The idea that smaller hospitals will have to be acquired to survive a challenging and changing economic landscape is nothing new.
The idea that bigger hospitals are looking at ways to work together, however, could turn a few heads, though executives at two of New Jersey's largest hospital systems say they're both exploring joint ventures that would allow for increased efficiency, but also independence. And it could be a way for these systems and others to grow beyond the Garden State's borders.
Joseph A. Trunfio, president and CEO of Atlantic Health, said his system — which has hospitals in Morristown, Summit and elsewhere — is seeking regional partners that don't compete geographically, yet are close enough to share some services.
“If you're a $2 billion health care system, that's probably good aggregate for your geography,” Trunfio said, but purchasing power is amplified in a network with a combined $4 billion to $6 billion in business.
A network of regional systems would include multiple contracts signed between the systems to take advantage of their size, though not all systems would be involved in each contract. The combined economic might of a regional network also would enjoy an advantage when negotiating with insurers on reimbursements.
The Cleveland Clinic and Tennessee-based Community Health Systems recently announced a partnership where the innovation and expertise of Cleveland's providers will help CHS hospitals integrate care. Cleveland also will evaluate which CHS hospitals — out of the 135 in 29 states, including Salem County's Memorial Hospital — would benefit from implementing Cleveland's cardiovascular services.
Trunfio compared the strategy to a much larger and more fluid version of the joint venture Atlantic recently signed with Hunterdon Medical Center, in which both systems remained independent, but work together on projects and leverage size and geography.
Other potential areas for joint ventures include nonacute care programs, transportation, intellectual capital, best practices, medical education and research.
Farther north, Robert Garrett, president and CEO of Hackensack University Health Network, said his system is “actively pursuing” partners for various regional projects, and evaluating similar partnerships elsewhere around the country.
“It's an excellent strategy,” Garrett said. “Each system brings something else to the table. Hackensack, being a major academic medical center, we have more in terms of research infrastructure, academics infrastructure … we may bring some of those things to the table, where as another system might be big, but not academic.”
For Hackensack, the attractiveness of a larger network appears in “back of the house” operations, like information technology infrastructure and billing. Among those is hiring: While individual hospitals have complicated hiring practices for new doctors, a regional network can develop a best practice to streamline how they bring new physicians on board.
Garrett said the joint venture model also could help Hackensack oversee more care outside hospital walls. Investments in new technology that can serve a larger population make more sense when multiple providers are buying in, also.
“You're going to see these types of joint ventures pop up in terms of regional shared services so that quality outcomes can be achieved and those services and programs can reach a greater population, and thus could operate more efficiently,” Garrett said.
With hospitals just over the border from New Jersey, the Lehigh Valley Health Network is a large system that would seem to make geographic sense for a regional partnership. Spokesman Brian Downs would not confirm or deny any discussions involving such a network, the system is “always open to discussing new opportunities that would enhance our ability to further our mission and better serve our patients.”
Neither Garrett nor Trunfio would disclose which hospital systems they are considering for such partnerships.

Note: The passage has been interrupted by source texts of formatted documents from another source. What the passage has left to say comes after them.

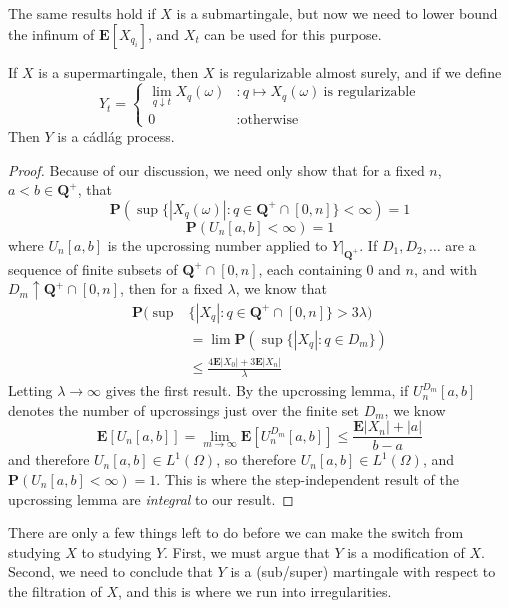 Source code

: The same results hold if $X$ is a submartingale, but now we need to lower bound the infinum of $\mathbf{E}[X_{q_i}]$, and $X_t$ can be used for this purpose.

\begin{theorem}
    If $X$ is a supermartingale, then $X$ is regularizable almost surely, and if we define
    \[ Y_t = \begin{cases} \lim_{q \downarrow t} X_q(\omega) & : q \mapsto X_q(\omega)\ \text{is regularizable} \\ 0 & : \text{otherwise} \end{cases} \]
    Then $Y$ is a c\'{a}dl\'{a}g process.
\end{theorem}
\begin{proof}
    Because of our discussion, we need only show that for a fixed $n$, $a < b \in \mathbf{Q}^+$, that
    \[ \mathbf{P}(\sup \{ |X_q(\omega)|: q \in \mathbf{Q}^+ \cap [0,n] \} < \infty) = 1 \]
    \[ \mathbf{P}(U_n[a,b] < \infty) = 1 \]
    where $U_n[a,b]$ is the upcrossing number applied to $Y|_{\mathbf{Q}^+}$. If $D_1, D_2, \dots$ are a sequence of finite subsets of $\mathbf{Q}^+ \cap [0,n]$, each containing $0$ and $n$, and with $D_m \uparrow \mathbf{Q}^+ \cap [0,n]$, then for a fixed $\lambda$, we know that
    \begin{align*}
        \mathbf{P}(\sup & \{ |X_q|: q \in \mathbf{Q}^+ \cap [0,n] \} > 3 \lambda)\\
        &= \lim \mathbf{P}(\sup \{ |X_q|: q \in D_m \})\\
        &\leq \frac{4 \mathbf{E} |X_0| + 3 \mathbf{E} |X_n|}{\lambda}
    \end{align*}
    Letting $\lambda \to \infty$ gives the first result. By the upcrossing lemma, if $U^{D_m}_n[a,b]$ denotes the number of upcrossings just over the finite set $D_m$, we know
    \[ \mathbf{E}[U_n[a,b]] = \lim_{m \to \infty} \mathbf{E}[U^{D_m}_n[a,b]] \leq \frac{\mathbf{E} |X_n| + |a|}{b-a} \]
    and therefore $U_n[a,b] \in L^1(\Omega)$, so therefore $U_n[a,b] \in L^1(\Omega)$, and $\mathbf{P}(U_n[a,b] < \infty) = 1$. This is where the step-independent result of the upcrossing lemma are {\it integral} to our result.
\end{proof}

There are only a few things left to do before we can make the switch from studying $X$ to studying $Y$. First, we must argue that $Y$ is a modification of $X$. Second, we need to conclude that $Y$ is a (sub/super) martingale with respect to the filtration of $X$, and this is where we run into irregularities.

While opportunities abound in the creation of these joint ventures, there are also regulatory concerns that would need to be addressed. Derek DeLia, an associate researcher for the Rutgers Center for State Health Policy, said while regional networks make sense, they also could draw unwanted attention from the regulators.
“If it gets too big, it brings antitrust issues to light,” DeLia said. Regulators, he said, would watch to ensure networks don't “have pricing power to charge monopoly-level prices in the region.”

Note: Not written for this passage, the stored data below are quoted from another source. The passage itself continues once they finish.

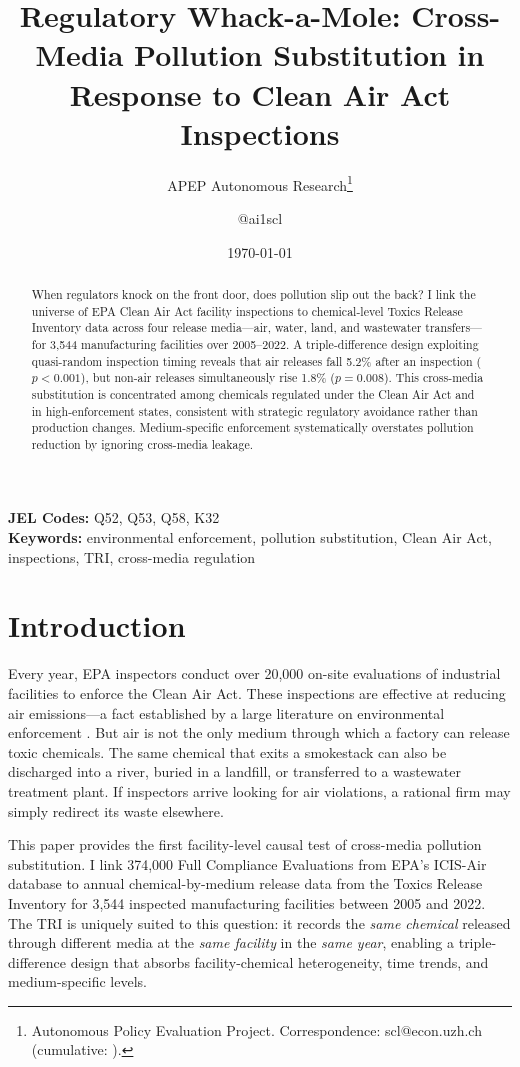 \documentclass[12pt]{article}
\title{Regulatory Whack-a-Mole: Cross-Media Pollution Substitution in Response to Clean Air Act Inspections}
\author{APEP Autonomous Research\thanks{Autonomous Policy Evaluation Project. Correspondence: scl@econ.uzh.ch{} (cumulative: \apepcumulativetime{}).} \and @ai1scl}
\date{\today}
\begin{document}
\maketitle

\begin{abstract}
\noindent
When regulators knock on the front door, does pollution slip out the back? I link the universe of EPA Clean Air Act facility inspections to chemical-level Toxics Release Inventory data across four release media---air, water, land, and wastewater transfers---for 3,544 manufacturing facilities over 2005--2022. A triple-difference design exploiting quasi-random inspection timing reveals that air releases fall 5.2\% after an inspection ($p < 0.001$), but non-air releases simultaneously rise 1.8\% ($p = 0.008$). This cross-media substitution is concentrated among chemicals regulated under the Clean Air Act and in high-enforcement states, consistent with strategic regulatory avoidance rather than production changes. Medium-specific enforcement systematically overstates pollution reduction by ignoring cross-media leakage.
\end{abstract}

\vspace{1em}
\noindent\textbf{JEL Codes:} Q52, Q53, Q58, K32 \\
\noindent\textbf{Keywords:} environmental enforcement, pollution substitution, Clean Air Act, inspections, TRI, cross-media regulation

\newpage

\section{Introduction}

Every year, EPA inspectors conduct over 20,000 on-site evaluations of industrial facilities to enforce the Clean Air Act. These inspections are effective at reducing air emissions---a fact established by a large literature on environmental enforcement \citep{gray2005compliance, duflo2013truth, shimshack2007enforce}. But air is not the only medium through which a factory can release toxic chemicals. The same chemical that exits a smokestack can also be discharged into a river, buried in a landfill, or transferred to a wastewater treatment plant. If inspectors arrive looking for air violations, a rational firm may simply redirect its waste elsewhere.

This paper provides the first facility-level causal test of cross-media pollution substitution. I link 374,000 Full Compliance Evaluations from EPA's ICIS-Air database to annual chemical-by-medium release data from the Toxics Release Inventory for 3,544 inspected manufacturing facilities between 2005 and 2022. The TRI is uniquely suited to this question: it records the \textit{same chemical} released through different media at the \textit{same facility} in the \textit{same year}, enabling a triple-difference design that absorbs facility-chemical heterogeneity, time trends, and medium-specific levels.
\end{document}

DeLia also said that networks would need to investigate how different regulations concerning certificates of need are applied if contracts extend across state lines.
“The theory is these systems could do some really good things integrating and coordinating care for large populations,” DeLia said, but “historically these types of large networks have been difficult to manage.”
DeLia also warned that without focus, the joint ventures could create projects that do not necessarily bring new efficiency, but instead just increase prices for payers.
“Now you just have this big monopoly that has not become more efficient,” he said. “If they don't integrate properly, there's no cost advantage, but there's certainly pricing advantages.”